Não. A jovem aprendiz gestante tem estabilidade no emprego, com regras próprias que vão além do artigo 433. Esse tema é tratado em detalhes no artigo jovem aprendiz grávida tem estabilidade.

Diferença para outros contratos de trabalho

O contrato de aprendizagem não funciona como um contrato CLT tradicional por prazo indeterminado. As regras de demissão, aviso prévio e indenização seguem a lógica própria do artigo 433, e não as regras gerais de rescisão usadas para a maioria dos empregados.

Como evitar o desligamento antecipado

Manter um bom desempenho nas atividades da empresa, cumprir os horários escolares e respeitar as regras internas ajuda a evitar o encerramento do contrato antes do prazo. Quando surgirem dúvidas sobre alguma norma, o mais seguro é conversar com o setor de RH ou com a instituição responsável pelo programa de aprendizagem.

Perguntas frequentes

Jovem aprendiz pode ser demitido?

Sim, mas apenas nas hipóteses previstas no artigo 433 da CLT: desempenho insuficiente ou inadaptação, falta disciplinar grave, ausência injustificada à escola com perda do ano letivo, ou a pedido do próprio aprendiz. Fora dessas situações, a empresa deve indenizar o jovem.
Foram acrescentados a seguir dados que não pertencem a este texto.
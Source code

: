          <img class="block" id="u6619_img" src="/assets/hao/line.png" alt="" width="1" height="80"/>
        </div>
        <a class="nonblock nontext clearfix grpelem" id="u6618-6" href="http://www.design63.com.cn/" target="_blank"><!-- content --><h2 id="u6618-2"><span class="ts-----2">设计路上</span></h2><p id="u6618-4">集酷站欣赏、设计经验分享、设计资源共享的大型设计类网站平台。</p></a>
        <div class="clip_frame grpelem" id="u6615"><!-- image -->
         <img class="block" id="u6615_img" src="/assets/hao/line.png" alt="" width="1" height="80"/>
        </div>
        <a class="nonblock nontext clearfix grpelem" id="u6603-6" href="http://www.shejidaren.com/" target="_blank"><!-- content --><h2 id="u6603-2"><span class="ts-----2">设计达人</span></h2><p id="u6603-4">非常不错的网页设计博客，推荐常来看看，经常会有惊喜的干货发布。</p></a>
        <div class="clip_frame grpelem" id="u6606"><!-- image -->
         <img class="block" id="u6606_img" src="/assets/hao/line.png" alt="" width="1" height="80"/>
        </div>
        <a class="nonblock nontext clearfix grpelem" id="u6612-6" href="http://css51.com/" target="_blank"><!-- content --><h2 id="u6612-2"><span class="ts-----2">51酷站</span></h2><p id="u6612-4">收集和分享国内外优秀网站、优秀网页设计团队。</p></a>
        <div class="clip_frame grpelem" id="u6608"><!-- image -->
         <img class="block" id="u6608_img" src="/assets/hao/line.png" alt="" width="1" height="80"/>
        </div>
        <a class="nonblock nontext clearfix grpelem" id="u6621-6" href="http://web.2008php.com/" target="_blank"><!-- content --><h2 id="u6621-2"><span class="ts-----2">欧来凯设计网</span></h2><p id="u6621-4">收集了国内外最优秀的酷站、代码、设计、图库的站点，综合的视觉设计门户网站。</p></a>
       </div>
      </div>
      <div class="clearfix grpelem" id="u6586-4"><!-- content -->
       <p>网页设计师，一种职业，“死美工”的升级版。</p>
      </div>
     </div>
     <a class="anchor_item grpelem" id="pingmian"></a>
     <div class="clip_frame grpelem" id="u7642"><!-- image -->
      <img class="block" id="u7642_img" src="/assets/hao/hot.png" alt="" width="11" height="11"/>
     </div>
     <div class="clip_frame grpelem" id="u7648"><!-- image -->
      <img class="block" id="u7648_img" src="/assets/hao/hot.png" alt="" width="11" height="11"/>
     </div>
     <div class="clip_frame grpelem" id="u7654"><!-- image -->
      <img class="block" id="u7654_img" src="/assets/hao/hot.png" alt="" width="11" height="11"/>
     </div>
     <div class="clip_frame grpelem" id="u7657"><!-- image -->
Jovem aprendiz pode ser demitido antes do término do contrato?

Pode, mas somente dentro das hipóteses do artigo 433 da CLT. Se a empresa encerrar o contrato antes do prazo sem essas justificativas, deve pagar ao aprendiz metade da remuneração que ele ainda receberia até o fim do contrato, conforme o artigo 479 da CLT.
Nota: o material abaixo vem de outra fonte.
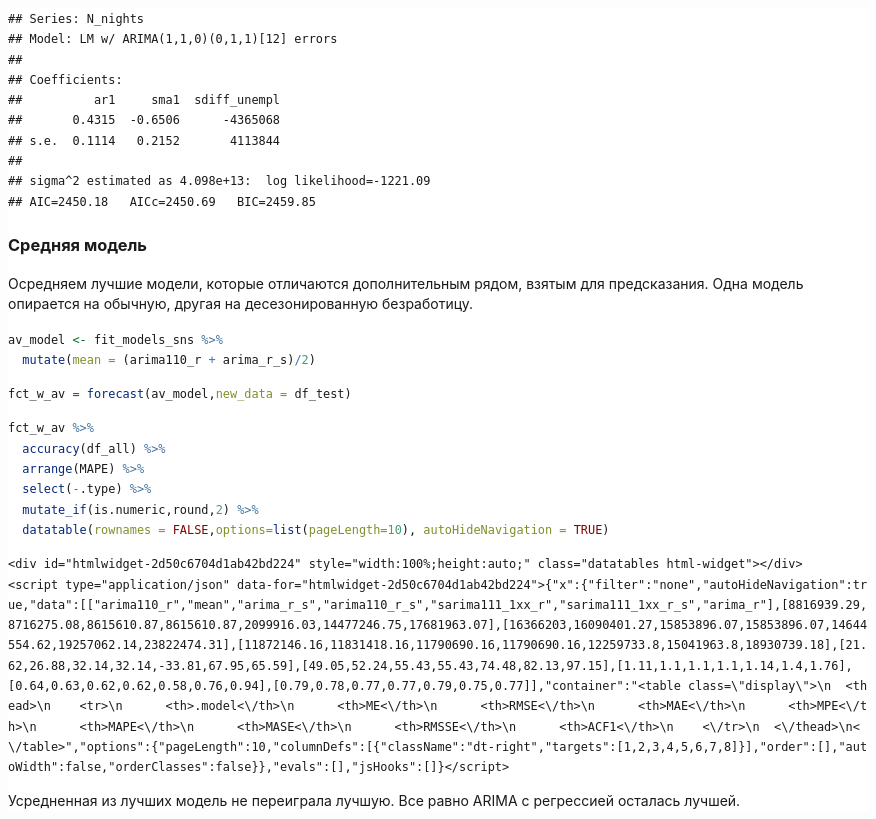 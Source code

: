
 ```
## Series: N_nights 
## Model: LM w/ ARIMA(1,1,0)(0,1,1)[12] errors 
## 
## Coefficients:
##          ar1     sma1  sdiff_unempl
##       0.4315  -0.6506      -4365068
## s.e.  0.1114   0.2152       4113844
## 
## sigma^2 estimated as 4.098e+13:  log likelihood=-1221.09
## AIC=2450.18   AICc=2450.69   BIC=2459.85
```

### Средняя модель  
Осредняем лучшие модели, которые отличаются дополнительным рядом, взятым для предсказания. Одна модель опирается на обычную, другая на десезонированную безработицу.  
  


```r
av_model <- fit_models_sns %>% 
  mutate(mean = (arima110_r + arima_r_s)/2)
```


```r
fct_w_av = forecast(av_model,new_data = df_test)
```


```r
fct_w_av %>% 
  accuracy(df_all) %>% 
  arrange(MAPE) %>% 
  select(-.type) %>% 
  mutate_if(is.numeric,round,2) %>% 
  datatable(rownames = FALSE,options=list(pageLength=10), autoHideNavigation = TRUE)
```

```{=html}
<div id="htmlwidget-2d50c6704d1ab42bd224" style="width:100%;height:auto;" class="datatables html-widget"></div>
<script type="application/json" data-for="htmlwidget-2d50c6704d1ab42bd224">{"x":{"filter":"none","autoHideNavigation":true,"data":[["arima110_r","mean","arima_r_s","arima110_r_s","sarima111_1xx_r","sarima111_1xx_r_s","arima_r"],[8816939.29,8716275.08,8615610.87,8615610.87,2099916.03,14477246.75,17681963.07],[16366203,16090401.27,15853896.07,15853896.07,14644554.62,19257062.14,23822474.31],[11872146.16,11831418.16,11790690.16,11790690.16,12259733.8,15041963.8,18930739.18],[21.62,26.88,32.14,32.14,-33.81,67.95,65.59],[49.05,52.24,55.43,55.43,74.48,82.13,97.15],[1.11,1.1,1.1,1.1,1.14,1.4,1.76],[0.64,0.63,0.62,0.62,0.58,0.76,0.94],[0.79,0.78,0.77,0.77,0.79,0.75,0.77]],"container":"<table class=\"display\">\n  <thead>\n    <tr>\n      <th>.model<\/th>\n      <th>ME<\/th>\n      <th>RMSE<\/th>\n      <th>MAE<\/th>\n      <th>MPE<\/th>\n      <th>MAPE<\/th>\n      <th>MASE<\/th>\n      <th>RMSSE<\/th>\n      <th>ACF1<\/th>\n    <\/tr>\n  <\/thead>\n<\/table>","options":{"pageLength":10,"columnDefs":[{"className":"dt-right","targets":[1,2,3,4,5,6,7,8]}],"order":[],"autoWidth":false,"orderClasses":false}},"evals":[],"jsHooks":[]}</script>
```

Усредненная из лучших модель не переиграла лучшую. Все равно ARIMA c регрессией осталась лучшей.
Jovem aprendiz pode pedir demissão?

Sim. O artigo 433, inciso IV, da CLT permite que o próprio aprendiz peça o encerramento antecipado do contrato de aprendizagem.

Quem pede demissão como jovem aprendiz precisa cumprir aviso prévio?
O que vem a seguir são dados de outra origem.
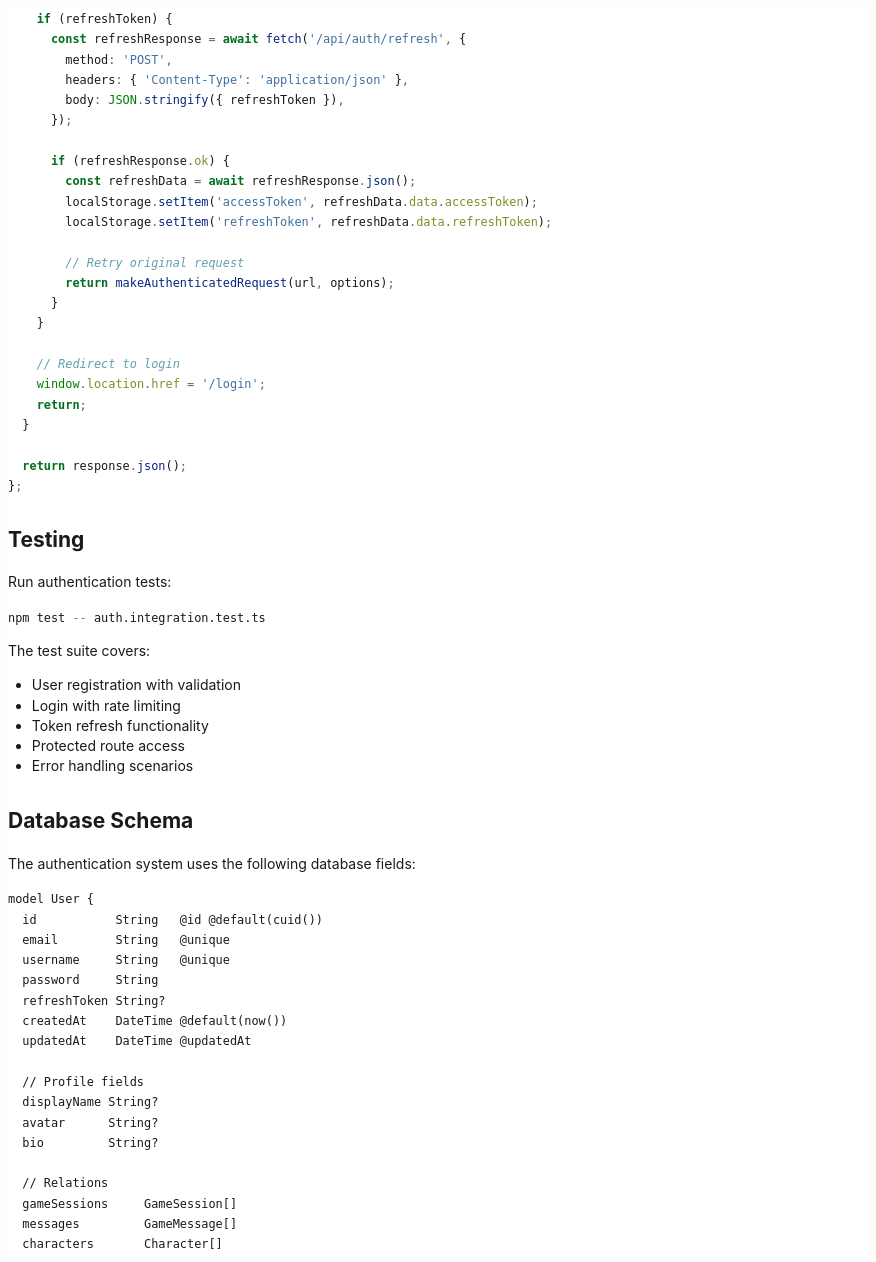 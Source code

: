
 ```typescript
    if (refreshToken) {
      const refreshResponse = await fetch('/api/auth/refresh', {
        method: 'POST',
        headers: { 'Content-Type': 'application/json' },
        body: JSON.stringify({ refreshToken }),
      });
      
      if (refreshResponse.ok) {
        const refreshData = await refreshResponse.json();
        localStorage.setItem('accessToken', refreshData.data.accessToken);
        localStorage.setItem('refreshToken', refreshData.data.refreshToken);
        
        // Retry original request
        return makeAuthenticatedRequest(url, options);
      }
    }
    
    // Redirect to login
    window.location.href = '/login';
    return;
  }
  
  return response.json();
};
```

## Testing

Run authentication tests:

```bash
npm test -- auth.integration.test.ts
```

The test suite covers:
- User registration with validation
- Login with rate limiting
- Token refresh functionality
- Protected route access
- Error handling scenarios

## Database Schema

The authentication system uses the following database fields:

```prisma
model User {
  id           String   @id @default(cuid())
  email        String   @unique
  username     String   @unique
  password     String
  refreshToken String?
  createdAt    DateTime @default(now())
  updatedAt    DateTime @updatedAt
  
  // Profile fields
  displayName String?
  avatar      String?
  bio         String?
  
  // Relations
  gameSessions     GameSession[]
  messages         GameMessage[]
  characters       Character[]
```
Não. O parágrafo 2º do artigo 433 da CLT afasta a aplicação dos artigos 479 e 480 da CLT nesses casos, então não há aviso prévio a cumprir nem multa a pagar pela saída antecipada.

Jovem aprendiz demitido tem direito a seguro-desemprego?

Em geral, não, porque o encerramento do contrato de aprendizagem costuma ocorrer no seu termo normal ou por pedido do aprendiz, o que não se caracteriza como demissão sem justa causa. Uma demissão irregular, fora das hipóteses do artigo 433, pode ser uma exceção.

Jovem aprendiz grávida pode ser demitida?

Não. A jovem aprendiz gestante tem estabilidade no emprego, com regras próprias além do artigo 433 da CLT.

O que o jovem aprendiz recebe ao ser demitido ou pedir demissão?

Tem direito ao saldo de salário, férias proporcionais com 1/3, 13º salário proporcional e ao FGTS depositado durante o contrato, com regras específicas para o saque conforme a Lei nº 8.036/1990.

Jovem aprendiz pode ser demitido por faltar à escola?

Sim, quando a ausência injustificada à escola causa a perda do ano letivo. Essa é uma das três hipóteses previstas no artigo 433 da CLT para o encerramento antecipado do contrato.